Dosimeters are also used to collect data for use in legal proceedings, development of engineering noise controls, and other industrial hygiene purposes. When planning to conduct noise exposure measurements, steps must be taken to ensure that the dosimeters are calibrated and operated according to manufacturers' specifications. It is also necessary to understand the properties of the acoustic environment, the main measurement objectives as they relate to determining the risk to hearing damage, and the limitations associated with the use of dosimeters. Dosimeter manufacturers recommend that the instrument be calibrated with an acoustical calibrator such as a pistonphone before and after each measurement to verify reliable operation. In addition to field calibration routines, the manufacturers recommend periodic comprehensive calibration and certification of the instrument by an accredited laboratory using traceable reference sources. Field calibration of contemporary dosimeters has been mostly automated through PC-based programs that run the calibration routine, document the time and date, and adjust for any offset in levels.

== Occupational settings ==

Current dosimeters are designed to provide the user with parameters such as noise dose, time-weighted average, sound exposure level, as well as peak, maximum, and minimum sound pressure levels. Most dosimeters also generate statistical and graphical representations of the collected data. ANSI S1.25 specifies that dosimeters should at least provide the following parameters:

Frequency weighting: A-weighting or C-weighting

Exponential averaging: F (fast); S (slow)

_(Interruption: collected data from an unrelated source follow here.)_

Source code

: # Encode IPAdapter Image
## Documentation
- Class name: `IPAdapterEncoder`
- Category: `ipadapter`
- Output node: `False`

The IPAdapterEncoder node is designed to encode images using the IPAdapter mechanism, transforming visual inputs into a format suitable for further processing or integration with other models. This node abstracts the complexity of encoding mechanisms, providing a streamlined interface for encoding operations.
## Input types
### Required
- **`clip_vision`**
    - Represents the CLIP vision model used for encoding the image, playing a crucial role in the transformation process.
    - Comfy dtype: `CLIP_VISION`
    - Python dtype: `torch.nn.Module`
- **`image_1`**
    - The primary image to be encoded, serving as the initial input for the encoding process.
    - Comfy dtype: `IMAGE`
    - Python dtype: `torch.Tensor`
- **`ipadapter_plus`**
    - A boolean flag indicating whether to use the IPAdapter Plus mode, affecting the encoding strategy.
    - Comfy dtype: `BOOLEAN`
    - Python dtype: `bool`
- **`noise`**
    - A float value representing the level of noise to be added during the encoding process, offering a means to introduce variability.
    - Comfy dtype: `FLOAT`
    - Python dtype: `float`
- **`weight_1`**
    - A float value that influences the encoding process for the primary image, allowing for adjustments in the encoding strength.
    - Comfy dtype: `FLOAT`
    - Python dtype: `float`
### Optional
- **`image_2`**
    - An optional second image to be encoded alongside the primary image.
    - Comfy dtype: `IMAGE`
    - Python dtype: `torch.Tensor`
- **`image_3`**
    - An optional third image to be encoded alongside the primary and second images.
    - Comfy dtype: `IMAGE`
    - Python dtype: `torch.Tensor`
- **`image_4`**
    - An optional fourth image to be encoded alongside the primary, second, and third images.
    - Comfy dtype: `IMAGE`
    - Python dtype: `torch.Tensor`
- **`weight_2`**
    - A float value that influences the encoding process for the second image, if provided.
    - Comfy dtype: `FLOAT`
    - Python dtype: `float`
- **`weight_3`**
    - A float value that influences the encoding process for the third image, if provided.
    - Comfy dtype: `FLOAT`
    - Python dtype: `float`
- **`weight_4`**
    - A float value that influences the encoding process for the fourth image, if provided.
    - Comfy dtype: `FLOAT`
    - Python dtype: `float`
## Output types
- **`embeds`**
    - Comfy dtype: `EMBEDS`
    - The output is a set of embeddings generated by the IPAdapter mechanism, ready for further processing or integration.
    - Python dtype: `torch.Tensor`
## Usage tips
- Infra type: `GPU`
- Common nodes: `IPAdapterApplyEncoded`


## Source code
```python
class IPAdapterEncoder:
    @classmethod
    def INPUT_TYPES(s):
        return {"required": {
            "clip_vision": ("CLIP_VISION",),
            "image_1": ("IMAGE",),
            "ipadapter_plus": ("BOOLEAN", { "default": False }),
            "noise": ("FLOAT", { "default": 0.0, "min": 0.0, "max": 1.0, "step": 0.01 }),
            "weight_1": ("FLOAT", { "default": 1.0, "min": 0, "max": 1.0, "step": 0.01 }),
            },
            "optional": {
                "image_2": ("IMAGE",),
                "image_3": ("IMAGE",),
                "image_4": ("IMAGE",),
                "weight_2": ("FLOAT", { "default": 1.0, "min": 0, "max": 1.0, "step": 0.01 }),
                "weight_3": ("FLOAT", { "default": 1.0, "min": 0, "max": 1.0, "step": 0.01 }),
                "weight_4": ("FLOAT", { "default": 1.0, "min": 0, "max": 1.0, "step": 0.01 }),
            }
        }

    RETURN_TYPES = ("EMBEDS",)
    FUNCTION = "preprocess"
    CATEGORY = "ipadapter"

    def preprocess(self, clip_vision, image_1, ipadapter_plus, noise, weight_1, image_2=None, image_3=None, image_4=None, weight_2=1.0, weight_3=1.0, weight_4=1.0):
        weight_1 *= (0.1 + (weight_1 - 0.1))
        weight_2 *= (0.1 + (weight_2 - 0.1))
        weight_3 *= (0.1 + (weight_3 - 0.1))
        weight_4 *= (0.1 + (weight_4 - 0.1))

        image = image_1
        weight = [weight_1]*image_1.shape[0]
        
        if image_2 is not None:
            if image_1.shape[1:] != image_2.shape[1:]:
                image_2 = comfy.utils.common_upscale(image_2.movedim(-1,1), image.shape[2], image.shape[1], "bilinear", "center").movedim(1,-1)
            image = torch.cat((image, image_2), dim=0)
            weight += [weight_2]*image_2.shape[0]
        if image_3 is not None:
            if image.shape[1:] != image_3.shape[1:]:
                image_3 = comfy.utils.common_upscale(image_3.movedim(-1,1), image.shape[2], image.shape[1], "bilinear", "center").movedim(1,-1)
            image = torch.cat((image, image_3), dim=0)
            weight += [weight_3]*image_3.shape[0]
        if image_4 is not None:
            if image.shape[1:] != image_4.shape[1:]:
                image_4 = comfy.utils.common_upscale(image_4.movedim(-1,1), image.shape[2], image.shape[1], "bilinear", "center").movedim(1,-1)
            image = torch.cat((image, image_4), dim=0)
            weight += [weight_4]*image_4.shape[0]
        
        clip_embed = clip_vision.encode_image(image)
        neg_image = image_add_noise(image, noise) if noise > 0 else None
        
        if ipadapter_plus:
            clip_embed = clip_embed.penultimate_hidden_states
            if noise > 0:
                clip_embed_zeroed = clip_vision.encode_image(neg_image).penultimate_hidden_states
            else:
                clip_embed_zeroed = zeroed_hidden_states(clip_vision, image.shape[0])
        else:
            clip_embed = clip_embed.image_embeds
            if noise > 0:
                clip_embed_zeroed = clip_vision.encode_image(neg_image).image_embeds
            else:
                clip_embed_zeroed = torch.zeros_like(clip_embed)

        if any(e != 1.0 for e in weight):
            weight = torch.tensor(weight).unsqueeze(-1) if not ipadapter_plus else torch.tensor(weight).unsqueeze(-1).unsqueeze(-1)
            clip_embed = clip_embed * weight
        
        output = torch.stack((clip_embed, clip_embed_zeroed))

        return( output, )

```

Criterion level: 90, 85, 84, 80, or V (variable)

Criterion duration: Hours

Threshold level: 90, 80, or V (variable)

Exchange rate: 5, 4, or 3

A noise or sound dose is the amount of sound a person is exposed to in a day. The dose is represented by a percentage. A noise dose of 100% means that a person has exceeded the permissible amount of noise. Any noise exposure after the 100% noise dose may damage hearing. The exchange rate is the rate at which exposure accumulates. An addition of the exchange rate results in a halving of exposure time. The following table represents the exposure levels for occupational organizations as of November 2018:

| OSHA | NIOSH | FRA | MSHA |
|---|---|---|---|
| Permissible Exposure Level: 90 dBA 8-hour TWA Action Level: 85 dBA 8-hour TWA | Recommended Exposure Limit: 85 dBA 8-hour TWA | Permissible Exposure Level: 90 dBA 8-hour TWA Action Level: 85 dBA 8-hour TWA | Permissible Exposure Level: 90 dBA 8-hour TWA Action Level: 85 dBA 8-hour TWA |
| 5 dB exchange rate | 3 dB exchange rate | 5 dB exchange | 5 dB exchange rate |

== Standardization ==

The international body that specifies the technical requirements of such instruments as sound level meters and dosimeters is the International Electrotechnical Commission (IEC) based in Geneva; however, the method of their use is normally given in an International Organization for Standardization (ISO) publication. In the U.S., the American National Standards Institute (ANSI) ANSI S1.25-1991 (R2007) specifies the performance characteristics of personal noise dosimeters.

== Use of dosimeters ==

The original dosimeters were designed to be belt worn with a microphone connected to the body of the dosimeter and mounted on the shoulder as near to the ear as practicable. These devices were worn for the full work shift and at the end would give a readout initially in percentage dose, or in some other exposure metric. These were the most common way of making measurements to meet legislation in the US, but in Europe, the conventional sound level meter was favoured. There were many reasons for this, but in general in Europe the dosimeter was distrusted for several reasons, some being.

- The cable was considered dangerous as it could catch on rotating machinery
- The dosimeter could tell you the level had been exceeded, but it did not say when this happened
- Workers could falsify the data very easily
- The device was big enough to affect the work pattern

In the USA – where most of the early devices were manufactured, these reasons did not seem to matter so much.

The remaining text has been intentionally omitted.